En un artículo publicado en la revista Science, los investigadores, pertenecientes a la Universidad de Valencia, la Universidad de Huelva y la Universidad de Toulouse, explican que el metano, el hidrocarburo más simple y el principal componente del gas natural, puede aprovecharse como fuente para la producción de compuestos orgánicos más complejos.

Se trata de un hallazgo interesante desde los puntos de vista económico y medioambiental pues daría paso a un posible aprovechamiento del metano como materia prima en la industria química. Los ecologistas consideran que, como fuente de combustible, el metano es uno de los menos nocivos para el planeta, pues al quemarse genera menos dióxido de carbono por unidad de calor liberada. El metano es además el principal componente del gas natural comprimido, una alternativa limpia a combustibles muy contaminantes como la gasolina y el gasóleo.

Sin embargo, hasta ahora la investigación en torno al uso del metano se ha topado con numerosos problemas.
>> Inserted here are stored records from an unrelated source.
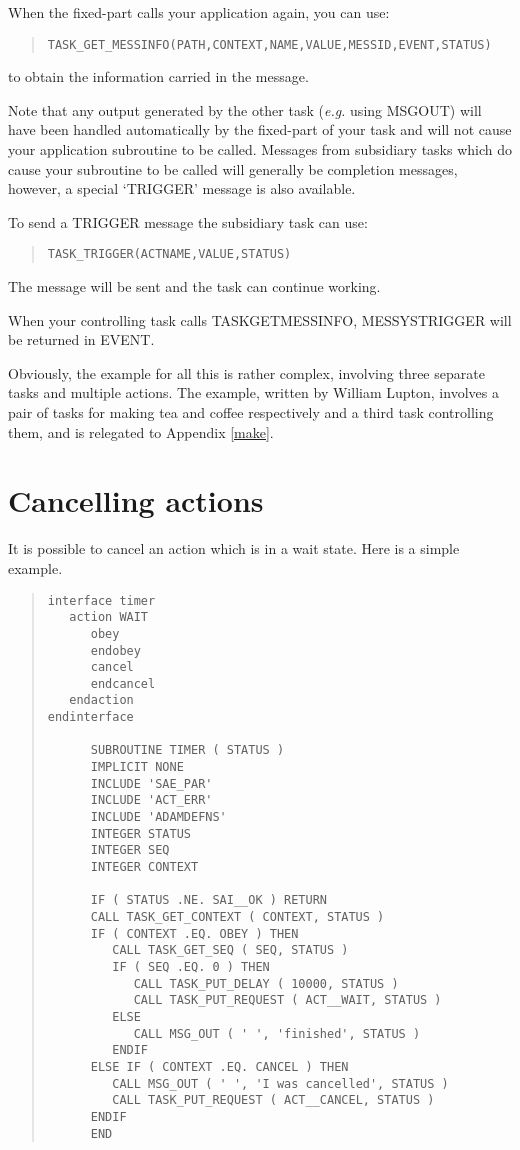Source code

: \documentclass[twoside,11pt]{article}
\newcommand{\xlabel}[1]{}
\renewcommand{\_}{\texttt{\symbol{95}}}
\begin{document}
When the fixed-part calls your application again, you can use:
\small \begin{quote} \begin{verbatim}
TASK_GET_MESSINFO(PATH,CONTEXT,NAME,VALUE,MESSID,EVENT,STATUS)
\end{verbatim} \end{quote} \normalsize
to obtain the information carried in the message.

Note that any output generated by the other task ({\em e.g.} using MSG\_OUT)
will have been handled automatically by the fixed-part of your task and will
not cause your application subroutine to be called.
Messages from subsidiary tasks which do cause your subroutine to be called
will generally be completion messages, however, a special `TRIGGER' message is
also available.

To send a TRIGGER message the subsidiary task can use:
\small \begin{quote} \begin{verbatim}
TASK_TRIGGER(ACTNAME,VALUE,STATUS)
\end{verbatim} \end{quote} \normalsize
The message will be sent and the task can continue working.

When your controlling task calls TASK\_GET\_MESSINFO, MESSYS\_\_TRIGGER will
be returned in EVENT.

Obviously, the example for all this is rather complex, involving three
separate tasks and multiple actions. The example, written by William
Lupton, involves a pair of tasks for making tea and coffee respectively
and a third task controlling them, and is relegated to Appendix \ref{make}.

\section{Cancelling actions\xlabel{cancelling_actions}}

It is possible to cancel an action which is in a wait state. Here is a
simple example.

\small \begin{quote} \begin{verbatim}
interface timer
   action WAIT
      obey
      endobey
      cancel
      endcancel
   endaction
endinterface

      SUBROUTINE TIMER ( STATUS )
      IMPLICIT NONE
      INCLUDE 'SAE_PAR'
      INCLUDE 'ACT_ERR'
      INCLUDE 'ADAMDEFNS'
      INTEGER STATUS
      INTEGER SEQ
      INTEGER CONTEXT

      IF ( STATUS .NE. SAI__OK ) RETURN
      CALL TASK_GET_CONTEXT ( CONTEXT, STATUS )
      IF ( CONTEXT .EQ. OBEY ) THEN
         CALL TASK_GET_SEQ ( SEQ, STATUS )
         IF ( SEQ .EQ. 0 ) THEN
            CALL TASK_PUT_DELAY ( 10000, STATUS )
            CALL TASK_PUT_REQUEST ( ACT__WAIT, STATUS )
         ELSE
            CALL MSG_OUT ( ' ', 'finished', STATUS )
         ENDIF
      ELSE IF ( CONTEXT .EQ. CANCEL ) THEN
         CALL MSG_OUT ( ' ', 'I was cancelled', STATUS )
         CALL TASK_PUT_REQUEST ( ACT__CANCEL, STATUS )
      ENDIF
      END
\end{verbatim} \end{quote} \normalsize
\end{document}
El metano posee uno de los enlaces C-H más fuertes de toda la serie de los alcanos y raramente se pliega a los deseos de los químicos.
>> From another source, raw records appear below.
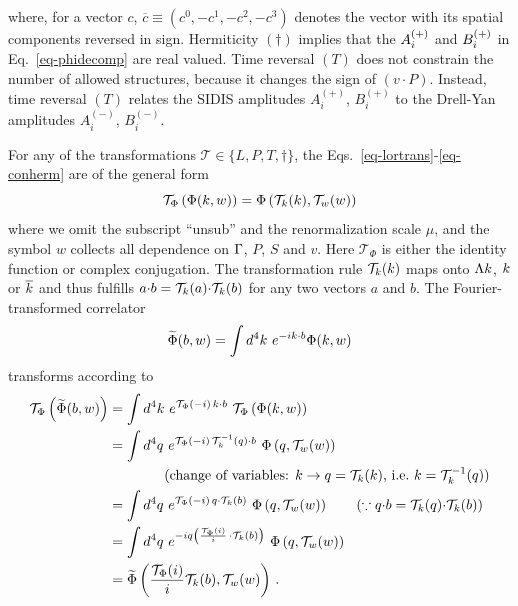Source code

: where, for a vector $c$, $\overline{c} \equiv (c^0, -c^1, -c^2, -c^3)$ denotes the vector with its spatial components reversed in sign. Hermiticity $(\dagger)$ implies that the $\Amp_i$ and $\Bmp_i$ in Eq.\ \eqref{eq-phidecomp} are real valued. Time reversal $(T)$ does not constrain the number of allowed structures, because it changes the sign of $(v\cdot P)$. Instead, time reversal $(T)$ relates the SIDIS amplitudes $A_i^{(+)}$, $B_i^{(+)}$ to the Drell-Yan amplitudes $A_i^{(-)}$, $B_i^{(-)}$.
	
For any of the transformations $\mathcal{T} \in \{ L, P, T, \dagger \}$, the Eqs.\ \eqref{eq-lortrans}-\eqref{eq-conherm} are of the general form 
\begin{equation}
	\mathcal{T}_\Phi\left(\Phi(\kei,w)\right) = \Phi\left(\mathcal{T}_\kei(\kei),\mathcal{T}_w(w)\right)
\end{equation}
where we omit the subscript ``unsub'' and the renormalization scale $\mu$, and the symbol $w$ collects all dependence on $\GammaOp$, $P$, $S$ and $v$. Here $\mathcal{T}_\Phi$ is either the identity function or complex conjugation. The transformation rule $\mathcal{T}_\kei(\kei)$ maps onto $\Lambda \kei$, $\kei$ or $\overline{\kei}$ and thus fulfills $a \tcdot b = \mathcal{T}_\kei(a) \tcdot \mathcal{T}_\kei(b)$ for any two vectors $a$ and $b$. The Fourier-transformed correlator 
\begin{equation}
	\widetilde{\Phi}(\elll,w) =  \int d^4 \kei \ e^{-i \kei \tcdot \elll} \Phi(\kei, w)
\end{equation}
transforms according to
\begin{align}
	\mathcal{T}_\Phi\left(\widetilde{\Phi}(\elll,w) \right) & =  \int d^4 \kei \ e^{\mathcal{T}_\Phi(-i)\, \kei \tcdot \elll}\ \mathcal{T}_\Phi \left( \Phi(\kei, w) \right) \nonumber \\
	& =  \int d^4 q \ e^{\mathcal{T}_\Phi(-i)\, \mathcal{T}^{-1}_\kei(q) \tcdot \elll} \ \Phi\left(q, \mathcal{T}_w( w) \right) \nonumber \\
	& \qquad\qquad \text{(change of variables: $\kei\rightarrow q=\mathcal{T}_\kei(\kei)$, i.e.\ $\kei=\mathcal{T}^{-1}_\kei(q)$)}  \nonumber \\
	& =  \int d^4 q \ e^{\mathcal{T}_\Phi(-i)\, q \tcdot \mathcal{T}_\kei(\elll)} \ \Phi\left(q, \mathcal{T}_w( w) \right) \qquad (\because q \tcdot b = \mathcal{T}_\kei(q) \tcdot \mathcal{T}_\kei(b)) \nonumber \\
    & =  \int d^4 q \ e^{-iq\left(\frac{\mathcal{T}_\Phi(i)}{i}\,  \tcdot \mathcal{T}_\kei(\elll)\right)} \ \Phi\left(q, \mathcal{T}_w( w) \right)\nonumber \\
	& = \widetilde{\Phi}\left( \frac{\mathcal{T}_\Phi(i)}{i} \mathcal{T}_\kei(\elll), \mathcal{T}_w(w) \right)\, .
	\label{eq-phitildetrafo}
\end{align}


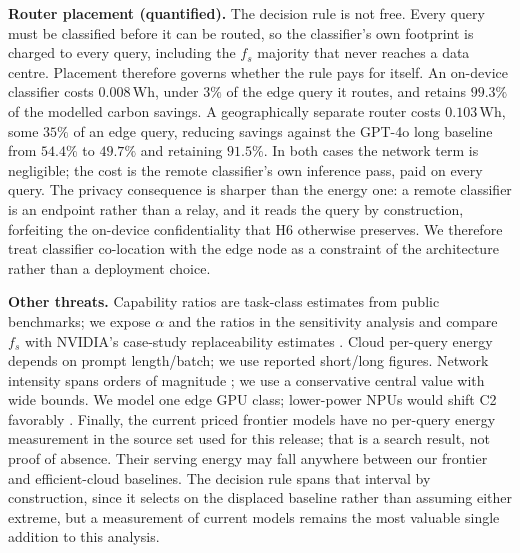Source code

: \documentclass[conference]{IEEEtran}
\newcommand{\Wh}{\,\text{Wh}}
\newcommand{\fs}{f_{s}}
\begin{document}
\textbf{Router placement (quantified).} The decision rule is not free. Every
query must be classified before it can be routed, so the classifier's own
footprint is charged to every query, including the $\fs$ majority that never
reaches a data centre. Placement therefore governs whether the rule pays for
itself. An on-device classifier costs $0.008\Wh$, under $3\%$ of the edge query
it routes, and retains $99.3\%$ of the modelled carbon savings. A
geographically separate router costs $0.103\Wh$, some $35\%$ of an edge query,
reducing savings against the GPT-4o long baseline from $54.4\%$ to $49.7\%$ and
retaining $91.5\%$. In both cases the network term is negligible; the cost is
the remote classifier's own inference pass, paid on every query. The privacy
consequence is sharper than the energy one: a remote classifier is an endpoint
rather than a relay, and it reads the query by construction, forfeiting the
on-device confidentiality that H6 otherwise preserves. We therefore treat
classifier co-location with the edge node as a constraint of the architecture
rather than a deployment choice.

\textbf{Other threats.} Capability ratios are task-class estimates from public
benchmarks; we expose $\alpha$ and the ratios in the sensitivity analysis and
compare $\fs$ with NVIDIA's case-study replaceability estimates \cite{belcak2025}. Cloud
per-query energy depends on prompt length/batch; we use reported short/long
figures. Network intensity spans orders of magnitude \cite{aslan2018}; we use a
conservative central value with wide bounds. We model one edge GPU class;
lower-power NPUs would shift C2 favorably \cite{techtarget2025}. Finally, the
current priced frontier models have no per-query energy measurement in the
source set used for this release; that is a search result, not proof of absence.
Their serving energy may fall anywhere between our frontier and efficient-cloud
baselines. The decision rule spans that interval by construction, since it
selects on the displaced baseline rather than assuming either extreme, but a
measurement of current models remains the most valuable single addition to this
analysis.
\end{document}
El metano plantea un segundo reto frente a su transformación química que deriva de su carácter gaseoso y su baja solubilidad en los disolventes comunes. Estas características dificultan que el metano entre en contacto con los catalizadores y reactivos que deben realizar la reacción química y, por lo tanto, ésta no se produce o lo hace con dificultad.

Por estas razones, se conocen muy pocos procesos que sean efectivos para la funcionalización de este hidrocarburo, pero ahora el equipo hispano-francés ha resuelto estos impedimentos al desarrollar una metodología para transformar el metano en moléculas orgánicas de mayor complejidad.

La reacción implica un catalizador de plata específicamente diseñado para activar los enlaces C-H del metano y que ya había demostrado su eficacia frente a hidrocarburos más pesados. El reto de alcanzar un contacto eficaz entre el catalizador y los reactivos necesarios para la transformación y el metano se consiguió utilizando dióxido de carbono en estado supercrítico como medio de reacción.

El dióxido de carbono es un gas en condiciones normales, pero a temperaturas y presiones superiores a sus valores críticos es un fluido similar a un líquido capaz de solubilizar las moléculas implicadas en la reacción. Estas propiedades del dióxido de carbono supercrítico han encontrado amplia aplicación industrial, por ejemplo en la descafeinación del café. Además, la inercia química del dióxido de carbono impide que éste reaccione con el catalizador o los reactivos que intervienen en la transformación del metano, resultando así un disolvente ideal para realizar estas reacciones.

Este trabajo abre nuevas perspectivas a los procesos de funcionalización del metano y de los hidrocarburos en general.